Note: Links and case law below are from my jurisdiction

[1] https://www.canlii.org/en/bc/bcsc/doc/2011/2011bcsc1196/2011...

[2] http://canlii.ca/t/fkmvj#par27

[3] http://canlii.ca/t/g1bxl

[4] http://canlii.ca/t/1wcrj

[5] http://canlii.ca/t/5f52

[6] https://en.wikipedia.org/wiki/L%27Estrange_v_F_Graucob_Ltd

[7] http://www.bcli.org/sites/default/files/Unfair_Contract_Term...

This can work both ways, ordinary people can add EULA's to their web presence. See Cory Doctorow's version:

https://pluralistic.net/

READ CAREFULLY By reading this website, you agree, on behalf of your employer, to release me from all obligations and waivers arising from any and all NON-NEGOTIATED agreements, licenses, terms-of-service, shrinkwrap, clickwrap, browsewrap, confidentiality, non-disclosure, non-compete and acceptable use policies ("BOGUS AGREEMENTS") that I have entered into with your employer, its partners, licensors, agents and assigns, in perpetuity, without prejudice to my ongoing rights and privileges. You further represent that you have the authority to release me from any BOGUS AGREEMENTS on behalf of your employer.

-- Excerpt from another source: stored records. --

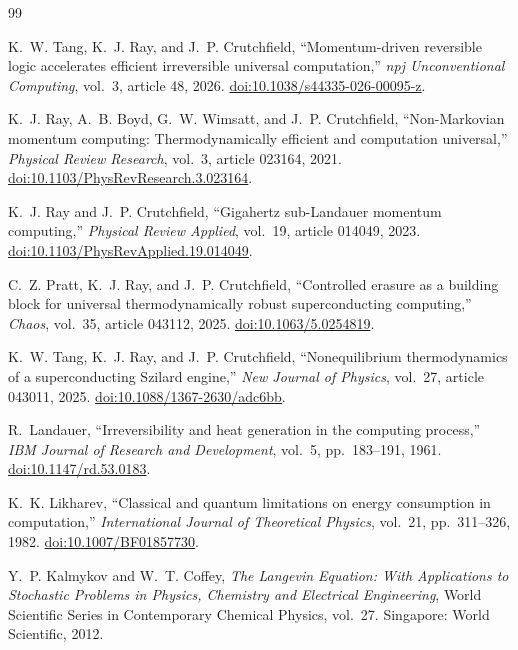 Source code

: \documentclass[11pt]{article}
\begin{document}
\begin{thebibliography}{99}

K.~W. Tang, K.~J. Ray, and J.~P. Crutchfield,
``Momentum-driven reversible logic accelerates efficient irreversible
universal computation,''
\emph{npj Unconventional Computing}, vol.~3, article 48, 2026.
\href{https://doi.org/10.1038/s44335-026-00095-z}
{doi:10.1038/s44335-026-00095-z}.

K.~J. Ray, A.~B. Boyd, G.~W. Wimsatt, and J.~P. Crutchfield,
``Non-Markovian momentum computing: Thermodynamically efficient and
computation universal,''
\emph{Physical Review Research}, vol.~3, article 023164, 2021.
\href{https://doi.org/10.1103/PhysRevResearch.3.023164}
{doi:10.1103/PhysRevResearch.3.023164}.

K.~J. Ray and J.~P. Crutchfield,
``Gigahertz sub-Landauer momentum computing,''
\emph{Physical Review Applied}, vol.~19, article 014049, 2023.
\href{https://doi.org/10.1103/PhysRevApplied.19.014049}
{doi:10.1103/PhysRevApplied.19.014049}.

C.~Z. Pratt, K.~J. Ray, and J.~P. Crutchfield,
``Controlled erasure as a building block for universal thermodynamically
robust superconducting computing,''
\emph{Chaos}, vol.~35, article 043112, 2025.
\href{https://doi.org/10.1063/5.0254819}
{doi:10.1063/5.0254819}.

K.~W. Tang, K.~J. Ray, and J.~P. Crutchfield,
``Nonequilibrium thermodynamics of a superconducting Szilard engine,''
\emph{New Journal of Physics}, vol.~27, article 043011, 2025.
\href{https://doi.org/10.1088/1367-2630/adc6bb}
{doi:10.1088/1367-2630/adc6bb}.

R.~Landauer,
``Irreversibility and heat generation in the computing process,''
\emph{IBM Journal of Research and Development}, vol.~5,
pp.~183--191, 1961.
\href{https://doi.org/10.1147/rd.53.0183}
{doi:10.1147/rd.53.0183}.

K.~K. Likharev,
``Classical and quantum limitations on energy consumption in computation,''
\emph{International Journal of Theoretical Physics}, vol.~21,
pp.~311--326, 1982.
\href{https://doi.org/10.1007/BF01857730}
{doi:10.1007/BF01857730}.

Y.~P. Kalmykov and W.~T. Coffey,
\emph{The Langevin Equation: With Applications to Stochastic Problems in
Physics, Chemistry and Electrical Engineering},
World Scientific Series in Contemporary Chemical Physics, vol.~27.
Singapore: World Scientific, 2012.


\end{thebibliography}
\end{document}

This would negate Disney's claim if anyone at Disney ever happened to read the page it seems. I claim the above agreement applies to this post.

I wonder could you also add some automated system claim there. So simply sending them a link and their system pre-crawling it would qualify.
The real test is of course in court, but I doubt this is effective. For one putting it below the content and never requiring affirmative consent prior to displaying the content probably opens the argument that the consumer never agreed, plus most employees don't have the authority make legal agreements on behalf of their employer anyway.
Can you really sign away your rights like this?